Description
IMPORTANT: Don’t run this model on the whole legal agreement. Instead:
- Split by paragraphs. You can use notebook 1 in Finance or Legal as inspiration;
- Use the
legclf_cuad_whereas_clause
Text Classifier to select only these paragraphs;
This is a Relation Extraction model to infer relations between elements in WHEREAS clauses, more specifically the SUBJECT, the ACTION and the OBJECT. There are two relations possible: has_subject
and has_object
.
You can also use legpipe_whereas
which includes this model and its NER and also depedency parsing, to carry out chunk extraction using grammatical features (the dependency tree).
This model is a sm
model without meaningful directions in the relations (the model was not trained to understand if the direction of the relation is from left to right or right to left).

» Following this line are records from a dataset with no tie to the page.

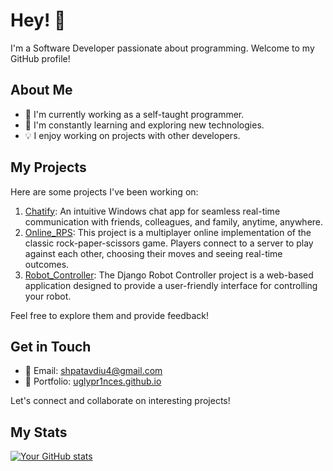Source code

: # Hey! 👋

I'm a Software Developer passionate about programming. Welcome to my GitHub profile!

## About Me

- 💼 I'm currently working as a self-taught programmer.
- 🌱 I'm constantly learning and exploring new technologies.
- 💡 I enjoy working on projects with other developers.

## My Projects

Here are some projects I've been working on:

1. [Chatify](https://github.com/Uglypr1nces/Chatify): An intuitive Windows chat app for seamless real-time communication with friends, colleagues, and family, anytime, anywhere.
2. [Online_RPS](https://github.com/Uglypr1nces/Online_RPS): This project is a multiplayer online implementation of the classic rock-paper-scissors game. Players connect to a server to play against each other, choosing their moves and seeing real-time outcomes.
3. [Robot_Controller](https://github.com/Uglypr1nces/Online_RPS): The Django Robot Controller project is a web-based application designed to provide a user-friendly interface for controlling your robot.

Feel free to explore them and provide feedback!

## Get in Touch

- 📧 Email: [shpatavdiu4@gmail.com](mailto:shpatavdiu4@gmail.com)
- 💼 Portfolio: [uglypr1nces.github.io](https://uglypr1nces.github.io/uglyprincess-Yip.github.io/index.html)

Let's connect and collaborate on interesting projects!

## My Stats

[![Your GitHub stats](https://github-readme-stats.vercel.app/api?username=Uglypr1nces&show_icons=true&theme=radical)](https://github.com/Uglypr1nces)
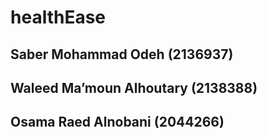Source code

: # healthEase

## Saber Mohammad Odeh  (2136937)
## Waleed Ma’moun Alhoutary (2138388)
## Osama Raed Alnobani  (2044266)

There are bigger models in Models Hub trained also with directed relationships.
Predicted Entities
has_subject
, has_object
How to use
documentAssembler = nlp.DocumentAssembler()\
.setInputCol("text")\
.setOutputCol("document")
tokenizer = nlp.Tokenizer()\
.setInputCols("document")\
.setOutputCol("token")
embeddings = nlp.RoBertaEmbeddings.pretrained("roberta_embeddings_legal_roberta_base","en") \
.setInputCols(["document", "token"]) \
.setOutputCol("embeddings")
ner_model = legal.NerModel.pretrained('legner_whereas', 'en', 'legal/models')\
.setInputCols(["document", "token", "embeddings"])\
.setOutputCol("ner")
ner_converter = nlp.NerConverter()\
.setInputCols(["document","token","ner"])\
.setOutputCol("ner_chunk")
reDL = legal.RelationExtractionDLModel\
.pretrained("legre_whereas", "en", "legal/models")\
.setPredictionThreshold(0.5)\
.setInputCols(["ner_chunk", "document"])\
.setOutputCol("relations")
pipeline = nlp.Pipeline(stages=[
documentAssembler,
tokenizer,
embeddings,
ner_model,
ner_converter,
reDL
])
text = """
WHEREAS VerticalNet owns and operates a series of online communities ( as defined below ) that are accessible via the world wide web , each of which is designed to be an online gathering place for businesses of a certain type or within a certain industry ;
"""
data = spark.createDataFrame([[text]]).toDF("text")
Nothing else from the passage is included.